Every day for the next few weeks, the winemaker will turn the bottle in a process known as remuage. The bottles are carefully placed in boards with bottle-shaped holes known as pupitres; every turn is intentional and forces the sediment to collect in the neck of the bottle. To remove the sediment, the maker places the bottle necks in an icy brine bath to freeze it; then, the bottle top is removed to allow the built-up pressure to shoot out the ice cube of sediment. This process is known as degorgement. Finally, the bottle is topped up with liqueur de expedition , to replace the volume of wine that was lost in degorgement, and sealed.
A top-quality Méthode Cap Classique is determined by its vintage, cultivar and sugar level. The cultivar refers to the grape type, whilst the vintage is the year the grapes are harvested from any of South Africa's meticulously maintained vineyards.

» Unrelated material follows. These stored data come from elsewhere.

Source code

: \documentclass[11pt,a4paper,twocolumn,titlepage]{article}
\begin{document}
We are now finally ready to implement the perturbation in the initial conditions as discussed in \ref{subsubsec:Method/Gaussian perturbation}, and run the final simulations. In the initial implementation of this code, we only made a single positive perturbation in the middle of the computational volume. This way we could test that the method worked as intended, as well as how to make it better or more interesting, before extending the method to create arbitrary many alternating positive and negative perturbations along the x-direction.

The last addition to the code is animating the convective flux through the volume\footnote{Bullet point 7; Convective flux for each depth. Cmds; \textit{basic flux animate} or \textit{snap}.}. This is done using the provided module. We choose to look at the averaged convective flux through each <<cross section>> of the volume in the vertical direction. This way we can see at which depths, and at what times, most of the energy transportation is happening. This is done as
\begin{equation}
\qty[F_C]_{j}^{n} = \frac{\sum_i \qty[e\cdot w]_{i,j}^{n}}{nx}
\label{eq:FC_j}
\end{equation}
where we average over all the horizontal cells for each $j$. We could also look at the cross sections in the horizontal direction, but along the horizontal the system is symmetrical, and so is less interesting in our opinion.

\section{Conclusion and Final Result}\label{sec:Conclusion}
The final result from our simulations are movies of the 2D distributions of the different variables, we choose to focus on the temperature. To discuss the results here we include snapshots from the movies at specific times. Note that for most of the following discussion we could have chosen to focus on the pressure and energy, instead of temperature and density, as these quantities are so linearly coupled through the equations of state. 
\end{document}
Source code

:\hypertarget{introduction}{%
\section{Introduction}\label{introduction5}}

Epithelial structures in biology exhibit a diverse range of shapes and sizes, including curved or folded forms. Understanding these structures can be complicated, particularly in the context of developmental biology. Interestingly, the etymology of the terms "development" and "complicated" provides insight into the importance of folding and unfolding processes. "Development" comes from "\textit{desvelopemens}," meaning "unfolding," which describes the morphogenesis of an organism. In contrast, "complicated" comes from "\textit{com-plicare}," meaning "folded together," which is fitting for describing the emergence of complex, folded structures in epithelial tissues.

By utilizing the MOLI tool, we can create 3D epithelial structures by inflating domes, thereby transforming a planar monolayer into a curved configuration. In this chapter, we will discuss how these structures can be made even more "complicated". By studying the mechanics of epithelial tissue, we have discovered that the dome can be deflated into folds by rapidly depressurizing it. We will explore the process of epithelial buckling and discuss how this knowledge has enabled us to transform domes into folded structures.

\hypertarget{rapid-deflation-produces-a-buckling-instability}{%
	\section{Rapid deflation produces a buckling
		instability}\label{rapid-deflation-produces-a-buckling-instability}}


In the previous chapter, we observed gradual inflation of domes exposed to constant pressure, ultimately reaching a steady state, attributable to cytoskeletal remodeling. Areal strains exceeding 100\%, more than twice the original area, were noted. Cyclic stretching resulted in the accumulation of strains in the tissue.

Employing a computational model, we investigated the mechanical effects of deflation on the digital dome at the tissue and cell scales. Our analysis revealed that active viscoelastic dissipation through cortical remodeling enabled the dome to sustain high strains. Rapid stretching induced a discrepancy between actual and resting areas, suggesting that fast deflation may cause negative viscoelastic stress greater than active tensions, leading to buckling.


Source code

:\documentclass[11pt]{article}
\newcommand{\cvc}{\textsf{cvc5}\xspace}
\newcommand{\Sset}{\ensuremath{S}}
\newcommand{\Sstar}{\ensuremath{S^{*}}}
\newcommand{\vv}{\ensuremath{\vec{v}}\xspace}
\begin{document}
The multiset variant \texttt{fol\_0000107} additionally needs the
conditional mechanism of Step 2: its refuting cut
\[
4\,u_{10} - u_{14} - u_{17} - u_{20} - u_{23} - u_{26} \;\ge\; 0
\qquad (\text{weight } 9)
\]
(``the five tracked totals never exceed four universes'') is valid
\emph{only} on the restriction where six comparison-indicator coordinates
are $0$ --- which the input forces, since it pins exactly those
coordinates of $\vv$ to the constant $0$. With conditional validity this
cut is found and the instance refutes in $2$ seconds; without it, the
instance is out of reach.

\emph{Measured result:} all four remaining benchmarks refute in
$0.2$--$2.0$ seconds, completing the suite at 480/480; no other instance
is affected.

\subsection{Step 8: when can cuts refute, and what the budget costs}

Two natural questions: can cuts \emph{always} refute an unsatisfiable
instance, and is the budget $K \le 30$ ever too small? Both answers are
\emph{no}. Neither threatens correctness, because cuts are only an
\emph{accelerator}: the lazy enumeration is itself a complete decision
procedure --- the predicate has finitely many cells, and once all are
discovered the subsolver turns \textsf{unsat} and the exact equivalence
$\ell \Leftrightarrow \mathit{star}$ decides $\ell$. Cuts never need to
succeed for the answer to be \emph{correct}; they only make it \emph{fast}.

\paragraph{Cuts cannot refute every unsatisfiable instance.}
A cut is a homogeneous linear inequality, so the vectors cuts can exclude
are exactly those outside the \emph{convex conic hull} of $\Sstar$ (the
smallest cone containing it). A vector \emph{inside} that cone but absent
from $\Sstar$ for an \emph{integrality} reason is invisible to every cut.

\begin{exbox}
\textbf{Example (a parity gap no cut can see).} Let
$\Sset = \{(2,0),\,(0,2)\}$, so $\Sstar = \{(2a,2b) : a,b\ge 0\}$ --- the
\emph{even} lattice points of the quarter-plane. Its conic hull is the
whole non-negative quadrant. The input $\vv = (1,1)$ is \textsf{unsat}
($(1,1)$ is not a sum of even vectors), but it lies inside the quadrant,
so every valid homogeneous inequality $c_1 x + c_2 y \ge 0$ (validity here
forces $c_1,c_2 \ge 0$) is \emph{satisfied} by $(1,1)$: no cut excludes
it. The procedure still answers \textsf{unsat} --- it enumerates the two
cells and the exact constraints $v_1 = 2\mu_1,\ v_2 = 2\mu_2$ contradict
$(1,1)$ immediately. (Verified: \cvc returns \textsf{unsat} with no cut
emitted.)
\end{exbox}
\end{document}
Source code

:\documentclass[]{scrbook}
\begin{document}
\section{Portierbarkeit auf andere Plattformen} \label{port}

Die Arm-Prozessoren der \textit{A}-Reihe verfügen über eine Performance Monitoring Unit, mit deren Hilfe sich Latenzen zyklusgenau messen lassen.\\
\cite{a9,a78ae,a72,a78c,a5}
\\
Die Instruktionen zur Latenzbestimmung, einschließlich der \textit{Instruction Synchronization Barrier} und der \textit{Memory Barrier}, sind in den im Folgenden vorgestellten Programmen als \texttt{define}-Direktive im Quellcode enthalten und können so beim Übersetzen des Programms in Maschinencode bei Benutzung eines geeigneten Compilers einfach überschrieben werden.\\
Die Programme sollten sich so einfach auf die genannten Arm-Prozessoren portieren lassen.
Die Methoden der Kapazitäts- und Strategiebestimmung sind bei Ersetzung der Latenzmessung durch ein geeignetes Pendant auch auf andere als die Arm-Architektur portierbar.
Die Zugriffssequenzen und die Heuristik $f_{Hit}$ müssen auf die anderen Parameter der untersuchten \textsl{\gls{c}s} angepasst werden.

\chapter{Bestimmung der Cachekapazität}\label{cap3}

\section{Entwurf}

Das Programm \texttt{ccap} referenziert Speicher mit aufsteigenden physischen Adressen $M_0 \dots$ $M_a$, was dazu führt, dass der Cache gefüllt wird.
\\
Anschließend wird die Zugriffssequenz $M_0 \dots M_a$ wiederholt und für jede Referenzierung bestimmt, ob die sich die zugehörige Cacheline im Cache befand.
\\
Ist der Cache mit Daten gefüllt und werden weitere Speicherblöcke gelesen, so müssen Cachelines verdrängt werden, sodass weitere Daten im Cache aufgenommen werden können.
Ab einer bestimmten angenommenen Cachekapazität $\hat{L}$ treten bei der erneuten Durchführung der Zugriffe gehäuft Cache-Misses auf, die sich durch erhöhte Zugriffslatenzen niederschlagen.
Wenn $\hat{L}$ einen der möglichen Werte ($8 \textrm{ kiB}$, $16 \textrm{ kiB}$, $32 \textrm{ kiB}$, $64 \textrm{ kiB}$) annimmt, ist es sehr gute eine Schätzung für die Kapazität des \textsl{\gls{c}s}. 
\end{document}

The South African MCC is exceptionally versatile, and pairs beautifully with dishes such as oysters, fish and chicken; the slightly sweeter versions pair well with mild curry flavours and honeyed desserts. Typically, an MCC is a pale straw colour and boasts peppy aromas of citrus flowers, refreshing hints of peach and apples and a teaser of freshly baked bread. The pleasant acidity causes a slight tartness making you want more than one sip. Our premium MCC is every bit as delightful as the finest Champagnes at a fraction of the cost.